Should a line in the entries below contain "Float", return that line.

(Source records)

┄┄┄┄┄┄┄┄┄┄

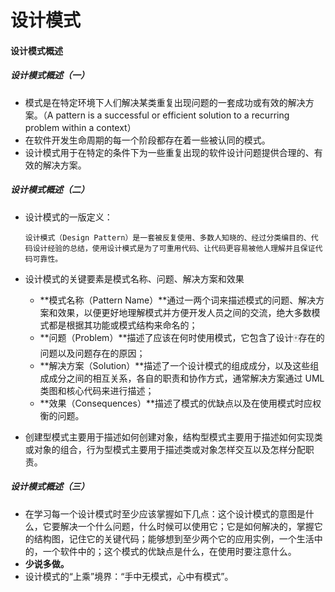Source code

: # 设计模式

#### 设计模式概述

##### 设计模式概述（一）

- 模式是在特定环境下人们解决某类重复出现问题的一套成功或有效的解决方案。（A pattern is a successful or efficient solution to a recurring problem within a context）
- 在软件开发生命周期的每一个阶段都存在着一些被认同的模式。
- 设计模式用于在特定的条件下为一些重复出现的软件设计问题提供合理的、有效的解决方案。

##### 设计模式概述（二）

- 设计模式的一版定义：

  ```
  设计模式（Design Pattern）是一套被反复使用、多数人知晓的、经过分类编目的、代码设计经验的总结，使用设计模式是为了可重用代码、让代码更容易被他人理解并且保证代码可靠性。
  ```

- 设计模式的关键要素是模式名称、问题、解决方案和效果

  - **模式名称（Pattern Name）**通过一两个词来描述模式的问题、解决方案和效果，以便更好地理解模式并方便开发人员之间的交流，绝大多数模式都是根据其功能或模式结构来命名的；
  - **问题（Problem）**描述了应该在何时使用模式，它包含了设计🀄️存在的问题以及问题存在的原因；
  - **解决方案（Solution）**描述了一个设计模式的组成成分，以及这些组成成分之间的相互关系，各自的职责和协作方式，通常解决方案通过 UML 类图和核心代码来进行描述；
  - **效果（Consequences）**描述了模式的优缺点以及在使用模式时应权衡的问题。

- 创建型模式主要用于描述如何创建对象，结构型模式主要用于描述如何实现类或对象的组合，行为型模式主要用于描述类或对象怎样交互以及怎样分配职责。

##### 设计模式概述（三）

- 在学习每一个设计模式时至少应该掌握如下几点：这个设计模式的意图是什么，它要解决一个什么问题，什么时候可以使用它；它是如何解决的，掌握它的结构图，记住它的关键代码；能够想到至少两个它的应用实例，一个生活中的，一个软件中的；这个模式的优缺点是什么，在使用时要注意什么。
- **少说多做。**
- 设计模式的“上乘”境界：“手中无模式，心中有模式”。
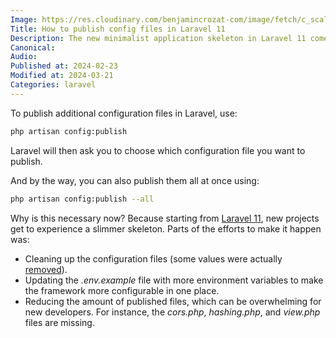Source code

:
 ```yaml
---
Image: https://res.cloudinary.com/benjamincrozat-com/image/fetch/c_scale,f_webp,q_auto,w_1200/https://github.com/benjamincrozat/content/assets/3613731/f89fc0a0-564d-498d-aafa-a27292378376
Title: How to publish config files in Laravel 11
Description: The new minimalist application skeleton in Laravel 11 comes with no configuration files. Here's how to publish them.
Canonical:
Audio:
Published at: 2024-02-23
Modified at: 2024-03-21
Categories: laravel
---
```


To publish additional configuration files in Laravel, use:

```bash
php artisan config:publish
```

Laravel will then ask you to choose which configuration file you want to publish.

And by the way, you can also publish them all at once using:

```bash
php artisan config:publish --all
```

Why is this necessary now? Because starting from [Laravel 11](https://laravel.com/docs/11.x/releases), new projects get to experience a slimmer skeleton. Parts of the efforts to make it happen was:
- Cleaning up the configuration files (some values were actually [removed](https://github.com/laravel/laravel/commit/f437205a5e11e6fd5ea64e4adc30ab155131c79f)).
- Updating the _.env.example_ file with more environment variables to make the framework more configurable in one place.
- Reducing the amount of published files, which can be overwhelming for new developers. For instance, the _cors.php_, _hashing.php_, and _view.php_ files are missing.

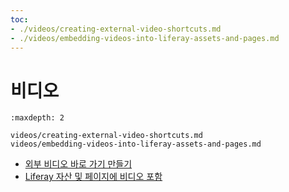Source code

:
 ```yaml
---
toc:
- ./videos/creating-external-video-shortcuts.md
- ./videos/embedding-videos-into-liferay-assets-and-pages.md
---
```

# 비디오

```{toctree}
:maxdepth: 2

videos/creating-external-video-shortcuts.md
videos/embedding-videos-into-liferay-assets-and-pages.md
```

* [외부 비디오 바로 가기 만들기](./videos/creating-external-video-shortcuts.md)
* [Liferay 자산 및 페이지에 비디오 포함](./videos/embedding-videos-into-liferay-assets-and-pages.md)
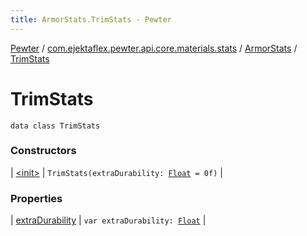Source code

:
 ```yaml
---
title: ArmorStats.TrimStats - Pewter
---
```


[Pewter](../../../index.html) / [com.ejektaflex.pewter.api.core.materials.stats](../../index.html) / [ArmorStats](../index.html) / [TrimStats](./index.html)

# TrimStats

`data class TrimStats`

### Constructors

| [&lt;init&gt;](-init-.html) | `TrimStats(extraDurability: `[`Float`](https://kotlinlang.org/api/latest/jvm/stdlib/kotlin/-float/index.html)` = 0f)` |

### Properties

| [extraDurability](extra-durability.html) | `var extraDurability: `[`Float`](https://kotlinlang.org/api/latest/jvm/stdlib/kotlin/-float/index.html) |

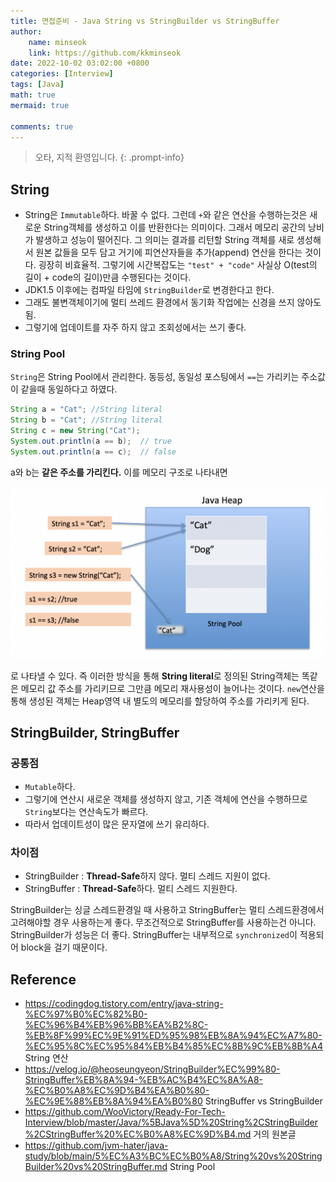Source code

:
```yaml
---
title: 면접준비 - Java String vs StringBuilder vs StringBuffer
author: 
    name: minseok
    link: https://github.com/kkminseok
date: 2022-10-02 03:02:00 +0800
categories: [Interview]
tags: [Java]
math: true
mermaid: true

comments: true
---
```


> 오타, 지적 환영입니다. 
{: .prompt-info}

## **String**

- String은 `Immutable`하다. 바꿀 수 없다. 그런데 `+`와 같은 연산을 수행하는것은 새로운 String객체를 생성하고 이를 반환한다는 의미이다. 그래서 메모리 공간의 낭비가 발생하고 성능이 떨어진다.
그 의미는 결과를 리턴할 String 객체를 새로 생성해서 원본 값들을 모두 담고 거기에 피연산자들을 추가(append) 연산을 한다는 것이다. 굉장히 비효율적. 그렇기에 시간복잡도는 `"test" + "code"` 사실상 O(test의 길이 + code의 길이)만큼 수행된다는 것이다. 
- JDK1.5 이후에는 컴파일 타임에 `StringBuilder`로 변경한다고 한다.
- 그래도 불변객체이기에 멀티 쓰레드 환경에서 동기화 작업에는 신경을 쓰지 않아도 됨. 
- 그렇기에 업데이트를 자주 하지 않고 조회성에서는 쓰기 좋다.

### String Pool

`String`은 String Pool에서 관리한다. 동등성, 동일성 포스팅에서 `==`는 가리키는 주소값이 같을때 동일하다고 하였다.

```java
String a = "Cat"; //String literal
String b = "Cat"; //String literal
String c = new String("Cat");
System.out.println(a == b);  // true
System.out.println(a == c);  // false
```

a와 b는 **같은 주소를 가리킨다.** 이를 메모리 구조로 나타내면

![](/assets/img/interview/StringPool.png)

로 나타낼 수 있다. 즉 이러한 방식을 통해 **String literal**로 정의된 String객체는 똑같은 메모리 값 주소를 가리키므로 그만큼 메모리 재사용성이 늘어나는 것이다. `new`연산을 통해 생성된 객체는 Heap영역 내 별도의 메모리를 할당하여 주소를 가리키게 된다.


## **StringBuilder, StringBuffer**

### 공통점
- `Mutable`하다. 
- 그렇기에 연산시 새로운 객체를 생성하지 않고, 기존 객체에 연산을 수행하므로 `String`보다는 연산속도가 빠르다.
- 따라서 업데이트성이 많은 문자열에 쓰기 유리하다.

### 차이점
- StringBuilder : **Thread-Safe**하지 않다. 멀티 스레드 지원이 없다.
- StringBuffer : **Thread-Safe**하다. 멀티 스레드 지원한다.

StringBuilder는 싱글 스레드환경일 때 사용하고 StringBuffer는 멀티 스레드환경에서 고려해야할 경우 사용하는게 좋다. 
무조건적으로 StringBuffer를 사용하는건 아니다. StringBuilder가 성능은 더 좋다. StringBuffer는 내부적으로 `synchronized`이 적용되어 block을 걸기 때문이다.



## Reference

- <https://codingdog.tistory.com/entry/java-string-%EC%97%B0%EC%82%B0-%EC%96%B4%EB%96%BB%EA%B2%8C-%EB%8F%99%EC%9E%91%ED%95%98%EB%8A%94%EC%A7%80-%EC%95%8C%EC%95%84%EB%B4%85%EC%8B%9C%EB%8B%A4> String 연산
- <https://velog.io/@heoseungyeon/StringBuilder%EC%99%80-StringBuffer%EB%8A%94-%EB%AC%B4%EC%8A%A8-%EC%B0%A8%EC%9D%B4%EA%B0%80-%EC%9E%88%EB%8A%94%EA%B0%80> StringBuffer vs StringBuilder
- <https://github.com/WooVictory/Ready-For-Tech-Interview/blob/master/Java/%5BJava%5D%20String%2CStringBuilder%2CStringBuffer%20%EC%B0%A8%EC%9D%B4.md> 거의 원본글 
- <https://github.com/jvm-hater/java-study/blob/main/5%EC%A3%BC%EC%B0%A8/String%20vs%20StringBuilder%20vs%20StringBuffer.md> String Pool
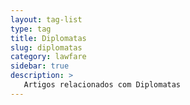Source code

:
 ```yaml
---
layout: tag-list
type: tag
title: Diplomatas
slug: diplomatas
category: lawfare
sidebar: true
description: >
   Artigos relacionados com Diplomatas
---
```

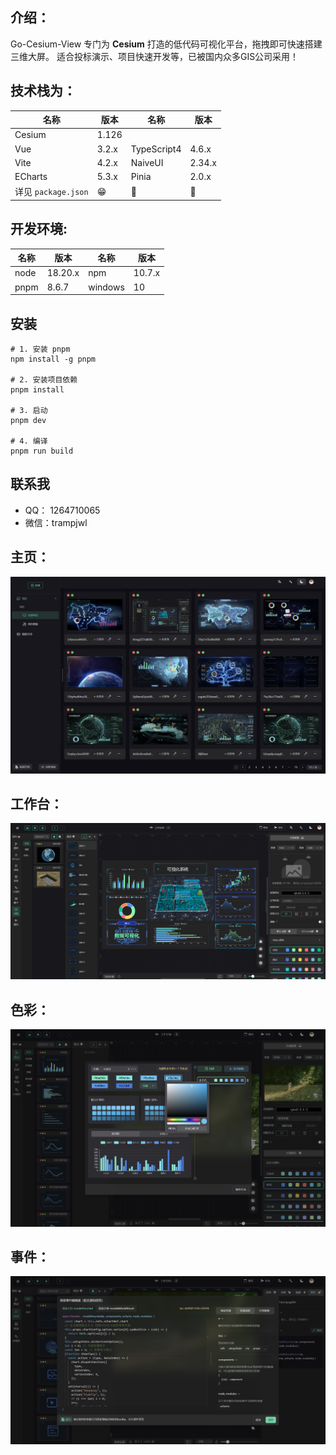 ## 介绍：
Go-Cesium-View 专门为 **Cesium** 打造的低代码可视化平台，拖拽即可快速搭建三维大屏。
适合投标演示、项目快速开发等，已被国内众多GIS公司采用！

## 技术栈为：

| 名称                | 版本  | 名称        | 版本   |
| ------------------- | ----- | ----------- | ------ |
| Cesium              | 1.126 | 
| Vue                 | 3.2.x | TypeScript4 | 4.6.x  |
| Vite                | 4.2.x | NaiveUI     | 2.34.x |
| ECharts             | 5.3.x | Pinia       | 2.0.x  |
| 详见 `package.json` | 😁    | 🥰          | 🤗     |

## 开发环境:

| 名称 | 版本    | 名称    | 版本  |
| ---- | ------- | ------- | ----- |
| node | 18.20.x | npm     | 10.7.x|
| pnpm | 8.6.7   | windows | 10    |

## 安装
```
# 1. 安装 pnpm
npm install -g pnpm

# 2. 安装项目依赖
pnpm install

# 3. 启动
pnpm dev

# 4. 编译
pnpm run build
```
## 联系我
- QQ： 1264710065
- 微信：trampjwl

## 主页：
![快捷主页](readme/go-view-indexpage.png)

## 工作台：
![工作台](readme/go-view-canvas.png)

## 色彩：
![工作台](readme/go-view-echarts-color.png)

## 事件：
![工作台](readme/go-view-event.png)
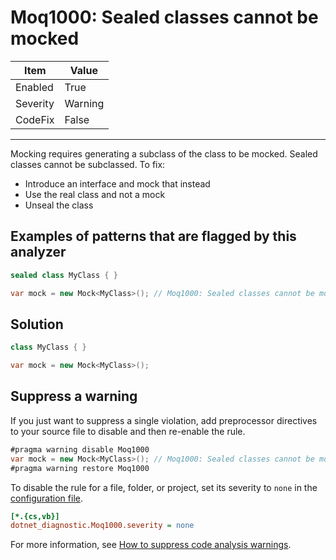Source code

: # Moq1000: Sealed classes cannot be mocked

| Item     | Value   |
| -------- | ------- |
| Enabled  | True    |
| Severity | Warning |
| CodeFix  | False   |

---

Mocking requires generating a subclass of the class to be mocked. Sealed classes cannot be subclassed. To fix:

- Introduce an interface and mock that instead
- Use the real class and not a mock
- Unseal the class

## Examples of patterns that are flagged by this analyzer

```csharp
sealed class MyClass { }

var mock = new Mock<MyClass>(); // Moq1000: Sealed classes cannot be mocked
```

## Solution

```csharp
class MyClass { }

var mock = new Mock<MyClass>();
```

## Suppress a warning

If you just want to suppress a single violation, add preprocessor directives to
your source file to disable and then re-enable the rule.

```csharp
#pragma warning disable Moq1000
var mock = new Mock<MyClass>(); // Moq1000: Sealed classes cannot be mocked
#pragma warning restore Moq1000
```

To disable the rule for a file, folder, or project, set its severity to `none`
in the
[configuration file](https://learn.microsoft.com/en-us/dotnet/fundamentals/code-analysis/configuration-files).

```ini
[*.{cs,vb}]
dotnet_diagnostic.Moq1000.severity = none
```

For more information, see
[How to suppress code analysis warnings](https://learn.microsoft.com/en-us/dotnet/fundamentals/code-analysis/suppress-warnings).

┄┄┄┄┄┄┄┄┄┄

* _EXPECTED ANSWER_
| [&lt;init&gt;](-init-.html) | `TrimStats(extraDurability: `[`Float`](https://kotlinlang.org/api/latest/jvm/stdlib/kotlin/-float/index.html)` = 0f)` |
| [extraDurability](extra-durability.html) | `var extraDurability: `[`Float`](https://kotlinlang.org/api/latest/jvm/stdlib/kotlin/-float/index.html) |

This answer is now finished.